## PROBLEM STATEMENT
Write each line exactly as it stands, from the line containing "3. 《网易一千零一夜》" through the end of the data.
######
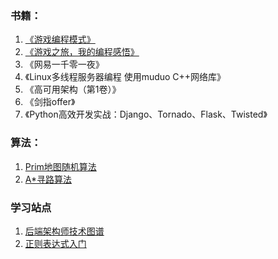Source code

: ### 书籍：

1. [《游戏编程模式》](https://github.com/zhuye-7/The-back-end-learning/blob/master/Books/%E3%80%8A%E6%B8%B8%E6%88%8F%E7%BC%96%E7%A8%8B%E6%A8%A1%E5%BC%8F%E3%80%8B.md)
2. [《游戏之旅，我的编程感悟》](https://github.com/zhuye-7/The-back-end-learning/blob/master/Books/%E3%80%8A%E6%B8%B8%E6%88%8F%E4%B9%8B%E6%97%85-%E6%88%91%E7%9A%84%E7%BC%96%E7%A8%8B%E6%84%9F%E6%82%9F%E3%80%8B.md)
3. 《网易一千零一夜》
4. 《Linux多线程服务器编程 使用muduo C++网络库》
5. 《高可用架构（第1卷）》
6. 《剑指offer》
7. 《Python高效开发实战：Django、Tornado、Flask、Twisted》

### 算法：

1. [Prim地图随机算法](https://github.com/zhuye-7/The-back-end-learning/blob/master/PrimAndAStar/Prim.md)
2. [A*寻路算法](https://github.com/zhuye-7/The-back-end-learning/blob/master/PrimAndAStar/AStar.md)

### 学习站点

1. [后端架构师技术图谱](https://github.com/xingshaocheng/architect-awesome/blob/master/README.md#%E5%90%8E%E7%AB%AF%E6%9E%B6%E6%9E%84%E5%B8%88%E6%8A%80%E6%9C%AF%E5%9B%BE%E8%B0%B1)
2. [正则表达式入门](https://github.com/ziishaned/learn-regex/blob/master/translations/README-cn.md)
######
## SOLUTION BELOW
3. 《网易一千零一夜》
4. 《Linux多线程服务器编程 使用muduo C++网络库》
5. 《高可用架构（第1卷）》
6. 《剑指offer》
7. 《Python高效开发实战：Django、Tornado、Flask、Twisted》

### 算法：

1. [Prim地图随机算法](https://github.com/zhuye-7/The-back-end-learning/blob/master/PrimAndAStar/Prim.md)
2. [A*寻路算法](https://github.com/zhuye-7/The-back-end-learning/blob/master/PrimAndAStar/AStar.md)

### 学习站点

1. [后端架构师技术图谱](https://github.com/xingshaocheng/architect-awesome/blob/master/README.md#%E5%90%8E%E7%AB%AF%E6%9E%B6%E6%9E%84%E5%B8%88%E6%8A%80%E6%9C%AF%E5%9B%BE%E8%B0%B1)
2. [正则表达式入门](https://github.com/ziishaned/learn-regex/blob/master/translations/README-cn.md)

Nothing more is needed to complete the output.